She did, however, notice Bro during the crowded although informal reception which followed the ceremony. In truth, he was noticeable. In honor of the occasion, he had ordered from Savannah a suit of black, and had sent the measurements himself; the result was remarkable, the coat and vest being as much too short for him as the pantaloons were too long. He wore a white cravat, white-cotton gloves so large that he looked all hands, and his button-hole was decked with flowers, as many as it could hold. In this garb he certainly was an extraordinary object, and his serious face appearing at the top made the effect all the more grotesque. Marion was too good-hearted to smile; but she did say a word or two in an undertone to Lawrence, and the two young people had their own private amusement over his appearance.

But Bro was unconscious of it, or of anything save the task he had set for himself. It was remarked afterward that "really Bro Cranch talked almost like other people, joked and laughed, too, if you will believe it, at that Manning wedding."

Lawrence promised to bring his wife home at the end of a year to see her mother, and perhaps, if all went well, to take the mother back with them. Mrs. Manning, happy and sad together, cried and smiled in a breath. But Marion was radiant as a diamond; her gray eyes flashed light. Not even when saying good-by could she pretend to be anything but supremely happy, even for a moment. By chance Bro had her last look as the carriage rolled away; he went over to the mill carrying it with him, and returned no more that night.

Wilbarger began to wonder after a while when that Rhode Island capitalist would begin work in his cotton-fields; they are wondering still. In course of time, and through the roundabout way he had chosen, Bro received the deeds of sale; he made his will, and left them to Marion. Once Mrs. Manning asked him about the screw.

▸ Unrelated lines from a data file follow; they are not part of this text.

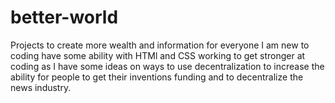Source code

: # better-world
Projects to create more wealth and information for everyone
I am new to coding have some ability with HTMl and CSS working to get stronger at coding as I have some ideas on ways to use decentralization to increase the ability for people to get their inventions funding and to decentralize the news industry.

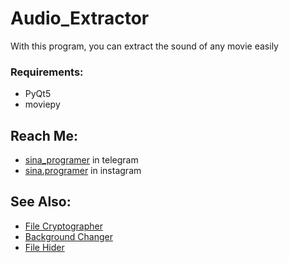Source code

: # Audio_Extractor
With this program, you can extract the sound of any movie easily

### Requirements:
- PyQt5
- moviepy

## **Reach Me:**
- [sina_programer](https://t.me/sina_programer) in telegram
- [sina.programer](https://www.instagram.com/sina.programer) in instagram

## **See Also:**
- [File Cryptographer](https://github.com/sina-programer/File_Cryptographer)
- [Background Changer](https://github.com/sina-programer/Background_Changer)
- [File Hider](https://github.com/sina-programer/File_Hider)
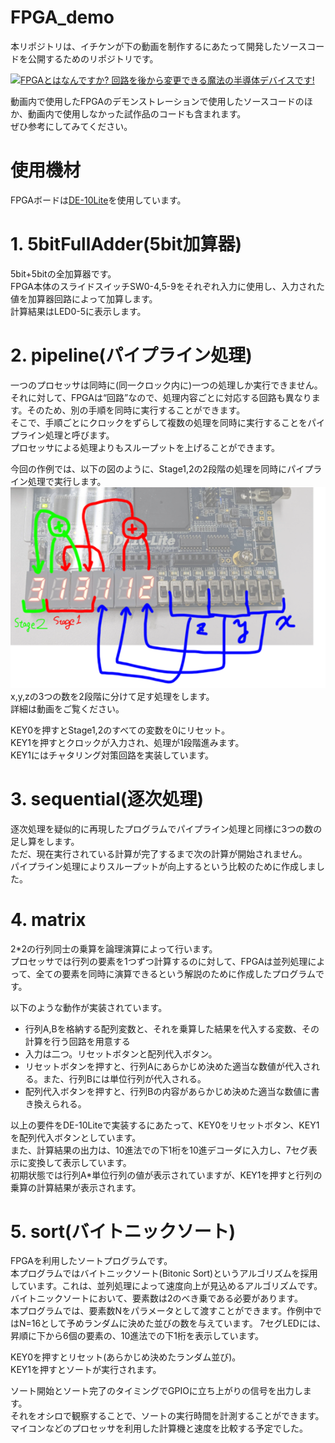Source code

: # FPGA_demo
本リポジトリは、イチケンが下の動画を制作するにあたって開発したソースコードを公開するためのリポジトリです。  

[![FPGAとはなんですか? 回路を後から変更できる魔法の半導体デバイスです!](http://img.youtube.com/vi/Bshfxr6OESU/0.jpg)](https://www.youtube.com/watch?v=Bshfxr6OESU)  

動画内で使用したFPGAのデモンストレーションで使用したソースコードのほか、動画内で使用しなかった試作品のコードも含まれます。  
ぜひ参考にしてみてください。
# 使用機材
FPGAボードは[DE-10Lite](https://www.digikey.jp/ja/products/detail/terasic-inc/P0466/6230089)を使用しています。  

# 1. 5bitFullAdder(5bit加算器)
5bit+5bitの全加算器です。  
FPGA本体のスライドスイッチSW0-4,5-9をそれぞれ入力に使用し、入力された値を加算器回路によって加算します。  
計算結果はLED0-5に表示します。  

# 2. pipeline(パイプライン処理)
一つのプロセッサは同時に(同一クロック内に)一つの処理しか実行できません。  
それに対して、FPGAは“回路”なので、処理内容ごとに対応する回路も異なります。そのため、別の手順を同時に実行することができます。  
そこで、手順ごとにクロックをずらして複数の処理を同時に実行することをパイプライン処理と呼びます。  
プロセッサによる処理よりもスループットを上げることができます。

今回の作例では、以下の図のように、Stage1,2の2段階の処理を同時にパイプライン処理で実行します。  
![Pipeline](pic/pipeline.png)  
x,y,zの3つの数を2段階に分けて足す処理をします。  
詳細は動画をご覧ください。  

KEY0を押すとStage1,2のすべての変数を0にリセット。  
KEY1を押すとクロックが入力され、処理が1段階進みます。  
KEY1にはチャタリング対策回路を実装しています。

# 3. sequential(逐次処理)
逐次処理を疑似的に再現したプログラムでパイプライン処理と同様に3つの数の足し算をします。  
ただ、現在実行されている計算が完了するまで次の計算が開始されません。  
パイプライン処理によりスループットが向上するという比較のために作成しました。  

# 4. matrix
2*2の行列同士の乗算を論理演算によって行います。  
プロセッサでは行列の要素を1つずつ計算するのに対して、FPGAは並列処理によって、全ての要素を同時に演算できるという解説のために作成したプログラムです。  

以下のような動作が実装されています。  
- 行列A,Bを格納する配列変数と、それを乗算した結果を代入する変数、その計算を行う回路を用意する
- 入力は二つ。リセットボタンと配列代入ボタン。
- リセットボタンを押すと、行列Aにあらかじめ決めた適当な数値が代入される。また、行列Bには単位行列が代入される。
- 配列代入ボタンを押すと、行列Bの内容があらかじめ決めた適当な数値に書き換えられる。  

以上の要件をDE-10Liteで実装するにあたって、KEY0をリセットボタン、KEY1を配列代入ボタンとしています。  
また、計算結果の出力は、10進法での下1桁を10進デコーダに入力し、7セグ表示に変換して表示しています。  
初期状態では行列A*単位行列の値が表示されていますが、KEY1を押すと行列の乗算の計算結果が表示されます。

# 5. sort(バイトニックソート)
FPGAを利用したソートプログラムです。   
本プログラムではバイトニックソート(Bitonic Sort)というアルゴリズムを採用しています。これは、並列処理によって速度向上が見込めるアルゴリズムです。  
バイトニックソートにおいて、要素数は2のべき乗である必要があります。  
本プログラムでは、要素数Nをパラメータとして渡すことができます。作例中ではN=16として予めランダムに決めた並びの数を与えています。
7セグLEDには、昇順に下から6個の要素の、10進法での下1桁を表示しています。  

KEY0を押すとリセット(あらかじめ決めたランダム並び)。  
KEY1を押すとソートが実行されます。  

ソート開始とソート完了のタイミングでGPIOに立ち上がりの信号を出力します。  
それをオシロで観察することで、ソートの実行時間を計測することができます。  
マイコンなどのプロセッサを利用した計算機と速度を比較する予定でした。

"I have heard nothing of it for some time," he replied; and she said no more, thinking it had also, like the valve, proved a failure. In the course of the winter the little work-room was dismantled and the partitions taken down; there is nothing there now but the plain wall of the mill. The red lights no longer shine across the marsh to Vickery Island, and there is no one there to see them. The new keeper lives in a cabin at the bridge, and plays no tricks on the superintendent, who, a man of spirit still, but not quite so sanguine as to the future of Wilbarger, still rolls by on his hand-car from northeast to southeast.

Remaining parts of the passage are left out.